** Opening Information supplied block **

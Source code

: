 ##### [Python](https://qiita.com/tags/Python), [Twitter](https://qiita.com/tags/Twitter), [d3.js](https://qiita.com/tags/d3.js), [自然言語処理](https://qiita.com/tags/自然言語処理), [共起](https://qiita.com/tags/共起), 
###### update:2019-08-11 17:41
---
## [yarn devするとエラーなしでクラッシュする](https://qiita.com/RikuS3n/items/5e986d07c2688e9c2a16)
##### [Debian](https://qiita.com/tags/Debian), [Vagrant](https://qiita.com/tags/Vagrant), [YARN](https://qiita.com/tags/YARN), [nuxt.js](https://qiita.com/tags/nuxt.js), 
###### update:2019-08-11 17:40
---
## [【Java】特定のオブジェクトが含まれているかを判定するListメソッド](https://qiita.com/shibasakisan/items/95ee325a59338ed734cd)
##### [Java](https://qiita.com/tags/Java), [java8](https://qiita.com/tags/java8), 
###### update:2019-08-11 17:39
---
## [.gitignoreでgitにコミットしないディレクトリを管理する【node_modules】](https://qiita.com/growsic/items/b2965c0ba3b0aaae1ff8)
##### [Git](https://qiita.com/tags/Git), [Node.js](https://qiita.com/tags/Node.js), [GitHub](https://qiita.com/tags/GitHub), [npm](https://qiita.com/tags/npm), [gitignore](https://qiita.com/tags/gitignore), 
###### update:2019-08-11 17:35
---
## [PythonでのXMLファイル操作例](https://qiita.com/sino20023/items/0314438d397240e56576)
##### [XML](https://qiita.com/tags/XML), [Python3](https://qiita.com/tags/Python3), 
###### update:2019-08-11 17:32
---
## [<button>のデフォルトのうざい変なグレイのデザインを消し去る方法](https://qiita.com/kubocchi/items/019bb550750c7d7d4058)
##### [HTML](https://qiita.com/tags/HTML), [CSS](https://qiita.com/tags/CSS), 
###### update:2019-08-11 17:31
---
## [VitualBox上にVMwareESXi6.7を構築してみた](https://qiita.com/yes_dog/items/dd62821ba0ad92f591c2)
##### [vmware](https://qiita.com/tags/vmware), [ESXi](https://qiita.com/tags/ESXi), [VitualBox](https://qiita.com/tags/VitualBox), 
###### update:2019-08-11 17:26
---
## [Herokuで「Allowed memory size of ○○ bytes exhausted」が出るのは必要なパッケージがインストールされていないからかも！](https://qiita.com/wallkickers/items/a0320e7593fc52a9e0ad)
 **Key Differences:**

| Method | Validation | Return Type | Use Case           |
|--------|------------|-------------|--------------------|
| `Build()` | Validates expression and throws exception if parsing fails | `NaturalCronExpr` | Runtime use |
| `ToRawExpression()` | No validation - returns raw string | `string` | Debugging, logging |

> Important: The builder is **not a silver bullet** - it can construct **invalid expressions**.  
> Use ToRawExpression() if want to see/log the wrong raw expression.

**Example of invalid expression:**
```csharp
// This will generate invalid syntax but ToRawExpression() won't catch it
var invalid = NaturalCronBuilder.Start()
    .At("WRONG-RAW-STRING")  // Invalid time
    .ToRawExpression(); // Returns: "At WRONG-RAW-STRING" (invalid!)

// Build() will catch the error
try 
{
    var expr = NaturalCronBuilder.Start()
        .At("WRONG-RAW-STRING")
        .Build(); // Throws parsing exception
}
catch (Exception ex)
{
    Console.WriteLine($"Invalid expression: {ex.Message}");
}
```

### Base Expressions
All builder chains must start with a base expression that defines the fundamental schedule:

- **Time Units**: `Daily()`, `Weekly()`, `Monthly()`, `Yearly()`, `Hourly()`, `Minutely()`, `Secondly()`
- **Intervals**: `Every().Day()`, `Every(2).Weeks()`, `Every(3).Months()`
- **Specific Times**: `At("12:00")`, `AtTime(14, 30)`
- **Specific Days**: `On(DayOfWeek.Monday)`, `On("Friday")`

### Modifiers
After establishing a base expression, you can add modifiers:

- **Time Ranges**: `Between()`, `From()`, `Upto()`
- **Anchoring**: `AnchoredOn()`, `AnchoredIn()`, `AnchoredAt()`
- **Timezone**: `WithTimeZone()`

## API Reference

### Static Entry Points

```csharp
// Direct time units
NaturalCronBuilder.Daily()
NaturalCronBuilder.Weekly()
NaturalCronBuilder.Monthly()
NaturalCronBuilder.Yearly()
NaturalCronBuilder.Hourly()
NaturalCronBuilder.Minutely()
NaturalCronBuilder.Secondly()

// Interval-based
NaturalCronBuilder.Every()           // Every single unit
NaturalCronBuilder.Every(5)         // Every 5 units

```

** Closing Information supplied block **

Aim of the task:
Wherever the word "Monthly" turns up in a line of the entries above, copy that line.

Exercise result:
- **Time Units**: `Daily()`, `Weekly()`, `Monthly()`, `Yearly()`, `Hourly()`, `Minutely()`, `Secondly()`
NaturalCronBuilder.Monthly()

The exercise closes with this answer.